## TASK BRIEF
Stop at the line containing "Hydrogen is an": write out every line from the beginning of the entries up to and including it, minus the pictures.

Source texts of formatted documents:
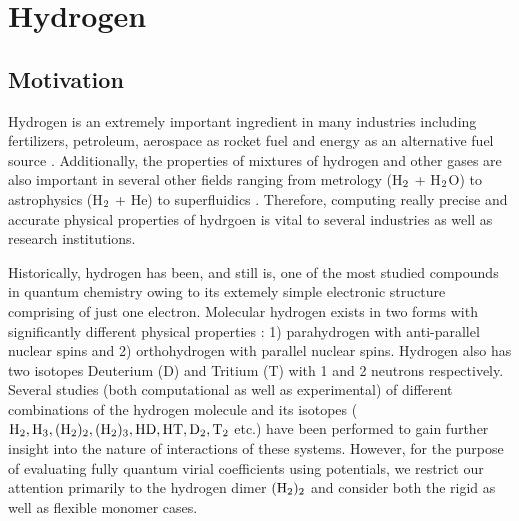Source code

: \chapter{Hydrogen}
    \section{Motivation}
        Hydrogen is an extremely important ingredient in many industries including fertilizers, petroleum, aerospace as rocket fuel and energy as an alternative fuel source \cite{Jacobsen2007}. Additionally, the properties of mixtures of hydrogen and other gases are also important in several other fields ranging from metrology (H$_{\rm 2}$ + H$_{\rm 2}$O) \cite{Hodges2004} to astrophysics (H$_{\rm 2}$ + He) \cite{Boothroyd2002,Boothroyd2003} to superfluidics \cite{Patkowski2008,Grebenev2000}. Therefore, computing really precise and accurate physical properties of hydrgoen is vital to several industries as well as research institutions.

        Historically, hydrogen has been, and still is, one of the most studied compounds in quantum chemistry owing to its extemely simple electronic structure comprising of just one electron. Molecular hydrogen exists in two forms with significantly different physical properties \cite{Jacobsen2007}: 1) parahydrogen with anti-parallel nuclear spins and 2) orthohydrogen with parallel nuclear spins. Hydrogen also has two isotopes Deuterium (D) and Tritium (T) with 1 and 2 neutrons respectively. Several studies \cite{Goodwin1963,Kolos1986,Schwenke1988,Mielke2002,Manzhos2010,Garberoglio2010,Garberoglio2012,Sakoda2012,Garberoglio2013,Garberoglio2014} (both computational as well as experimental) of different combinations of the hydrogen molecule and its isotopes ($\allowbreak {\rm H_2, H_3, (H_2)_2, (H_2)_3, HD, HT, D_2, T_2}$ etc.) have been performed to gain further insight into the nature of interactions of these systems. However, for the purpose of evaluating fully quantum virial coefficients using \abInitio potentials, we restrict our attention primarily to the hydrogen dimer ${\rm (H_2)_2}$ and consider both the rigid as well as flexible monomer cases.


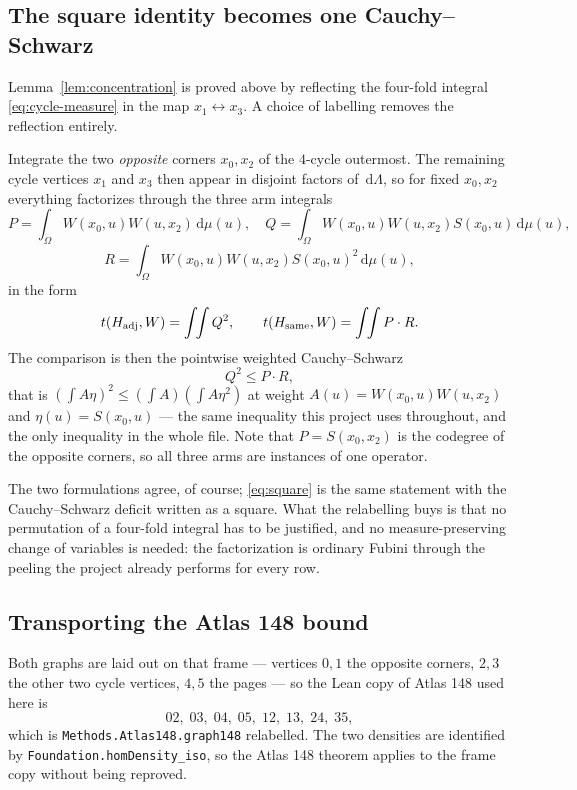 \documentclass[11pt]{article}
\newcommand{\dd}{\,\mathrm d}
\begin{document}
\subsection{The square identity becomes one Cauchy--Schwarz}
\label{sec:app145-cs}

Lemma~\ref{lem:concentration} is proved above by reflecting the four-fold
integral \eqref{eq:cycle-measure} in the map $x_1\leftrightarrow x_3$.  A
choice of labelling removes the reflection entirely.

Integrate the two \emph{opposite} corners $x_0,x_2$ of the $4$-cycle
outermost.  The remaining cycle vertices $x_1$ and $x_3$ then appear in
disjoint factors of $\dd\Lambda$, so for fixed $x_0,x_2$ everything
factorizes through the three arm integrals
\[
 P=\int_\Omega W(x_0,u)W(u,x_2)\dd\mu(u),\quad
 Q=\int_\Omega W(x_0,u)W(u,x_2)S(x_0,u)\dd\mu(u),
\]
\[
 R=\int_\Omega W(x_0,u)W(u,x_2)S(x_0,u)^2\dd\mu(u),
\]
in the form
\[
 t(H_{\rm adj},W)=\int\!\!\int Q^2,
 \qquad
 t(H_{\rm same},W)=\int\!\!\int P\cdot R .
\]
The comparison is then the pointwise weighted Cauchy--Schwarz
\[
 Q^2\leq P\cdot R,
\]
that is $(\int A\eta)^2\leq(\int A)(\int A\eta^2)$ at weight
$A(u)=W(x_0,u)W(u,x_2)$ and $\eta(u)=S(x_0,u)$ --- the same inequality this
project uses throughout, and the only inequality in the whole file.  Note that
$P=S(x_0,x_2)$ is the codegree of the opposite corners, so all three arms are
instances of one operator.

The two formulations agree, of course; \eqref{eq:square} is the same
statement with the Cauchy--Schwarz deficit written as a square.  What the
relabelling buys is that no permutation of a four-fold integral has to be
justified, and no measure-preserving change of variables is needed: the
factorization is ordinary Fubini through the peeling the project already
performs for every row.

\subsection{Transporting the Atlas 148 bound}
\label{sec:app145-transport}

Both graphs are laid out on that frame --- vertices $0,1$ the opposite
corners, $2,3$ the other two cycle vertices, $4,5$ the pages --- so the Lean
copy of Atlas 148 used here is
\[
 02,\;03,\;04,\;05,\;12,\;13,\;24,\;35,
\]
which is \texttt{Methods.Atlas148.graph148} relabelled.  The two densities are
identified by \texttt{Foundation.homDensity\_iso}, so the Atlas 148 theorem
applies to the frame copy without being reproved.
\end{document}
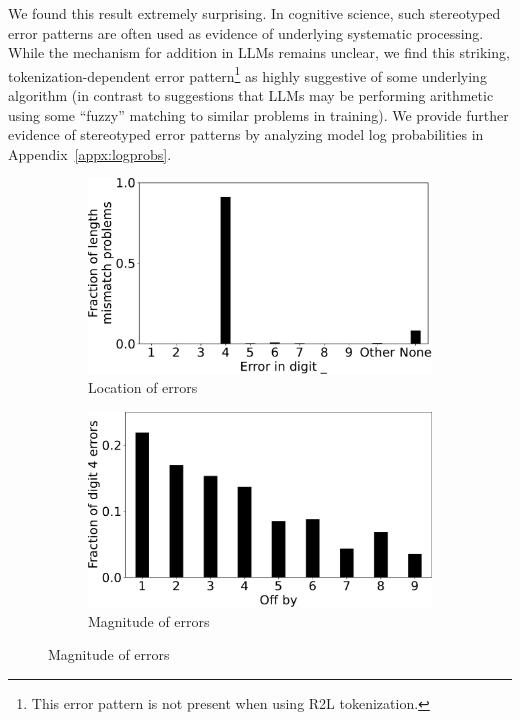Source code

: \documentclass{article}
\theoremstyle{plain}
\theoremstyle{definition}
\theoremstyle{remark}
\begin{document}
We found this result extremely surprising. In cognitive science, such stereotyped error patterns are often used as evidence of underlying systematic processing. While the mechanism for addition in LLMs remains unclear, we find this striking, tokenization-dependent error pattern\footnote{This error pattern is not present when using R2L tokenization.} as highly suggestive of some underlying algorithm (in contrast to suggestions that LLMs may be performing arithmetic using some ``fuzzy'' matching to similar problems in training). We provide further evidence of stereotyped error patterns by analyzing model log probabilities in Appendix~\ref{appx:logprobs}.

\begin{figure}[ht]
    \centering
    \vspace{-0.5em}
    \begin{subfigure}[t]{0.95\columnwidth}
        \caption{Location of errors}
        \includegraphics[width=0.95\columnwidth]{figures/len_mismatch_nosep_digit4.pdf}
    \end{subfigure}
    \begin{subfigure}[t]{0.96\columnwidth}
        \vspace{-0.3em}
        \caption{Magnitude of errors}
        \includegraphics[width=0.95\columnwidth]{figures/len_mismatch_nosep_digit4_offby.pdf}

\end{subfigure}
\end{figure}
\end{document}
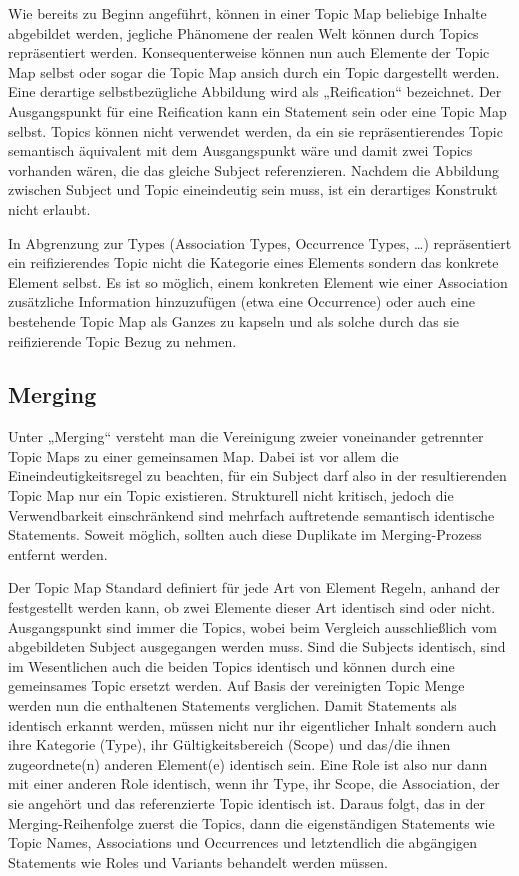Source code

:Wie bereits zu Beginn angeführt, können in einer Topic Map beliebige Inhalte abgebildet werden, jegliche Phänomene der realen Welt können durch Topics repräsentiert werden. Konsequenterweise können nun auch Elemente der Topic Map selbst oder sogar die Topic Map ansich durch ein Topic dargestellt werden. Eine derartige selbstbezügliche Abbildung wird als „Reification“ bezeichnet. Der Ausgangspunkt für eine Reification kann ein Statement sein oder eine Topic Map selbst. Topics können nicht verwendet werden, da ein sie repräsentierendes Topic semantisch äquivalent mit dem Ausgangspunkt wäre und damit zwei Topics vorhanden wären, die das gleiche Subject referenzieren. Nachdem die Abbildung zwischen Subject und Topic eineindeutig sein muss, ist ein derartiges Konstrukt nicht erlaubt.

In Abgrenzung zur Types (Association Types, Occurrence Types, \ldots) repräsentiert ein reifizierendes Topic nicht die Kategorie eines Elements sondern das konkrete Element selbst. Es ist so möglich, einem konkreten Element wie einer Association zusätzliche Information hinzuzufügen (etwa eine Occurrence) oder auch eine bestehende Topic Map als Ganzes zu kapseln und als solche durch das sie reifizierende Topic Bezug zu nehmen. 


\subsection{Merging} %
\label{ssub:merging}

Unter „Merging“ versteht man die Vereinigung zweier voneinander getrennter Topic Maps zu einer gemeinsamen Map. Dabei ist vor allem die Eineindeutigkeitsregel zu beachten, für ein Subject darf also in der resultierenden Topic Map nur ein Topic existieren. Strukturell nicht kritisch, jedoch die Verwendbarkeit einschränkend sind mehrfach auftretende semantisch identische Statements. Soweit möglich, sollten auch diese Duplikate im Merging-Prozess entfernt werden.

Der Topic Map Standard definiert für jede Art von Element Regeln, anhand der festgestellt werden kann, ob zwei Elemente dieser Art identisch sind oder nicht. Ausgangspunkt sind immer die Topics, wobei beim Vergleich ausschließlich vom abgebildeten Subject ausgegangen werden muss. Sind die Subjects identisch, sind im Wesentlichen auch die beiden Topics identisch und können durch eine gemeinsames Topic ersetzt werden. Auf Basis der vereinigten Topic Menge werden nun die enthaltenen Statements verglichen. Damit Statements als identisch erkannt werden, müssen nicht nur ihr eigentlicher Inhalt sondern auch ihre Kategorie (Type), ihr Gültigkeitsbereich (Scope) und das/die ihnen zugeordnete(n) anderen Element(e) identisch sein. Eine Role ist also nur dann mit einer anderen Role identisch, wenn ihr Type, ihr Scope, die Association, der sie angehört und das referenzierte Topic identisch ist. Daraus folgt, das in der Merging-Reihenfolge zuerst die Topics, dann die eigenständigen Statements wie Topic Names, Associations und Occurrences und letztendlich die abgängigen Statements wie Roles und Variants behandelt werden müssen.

## ANSWER TO THE EXERCISE
Source code

: \chapter{Hydrogen}
    \section{Motivation}
        Hydrogen is an extremely important ingredient in many industries including fertilizers, petroleum, aerospace as rocket fuel and energy as an alternative fuel source \cite{Jacobsen2007}. Additionally, the properties of mixtures of hydrogen and other gases are also important in several other fields ranging from metrology (H$_{\rm 2}$ + H$_{\rm 2}$O) \cite{Hodges2004} to astrophysics (H$_{\rm 2}$ + He) \cite{Boothroyd2002,Boothroyd2003} to superfluidics \cite{Patkowski2008,Grebenev2000}. Therefore, computing really precise and accurate physical properties of hydrgoen is vital to several industries as well as research institutions.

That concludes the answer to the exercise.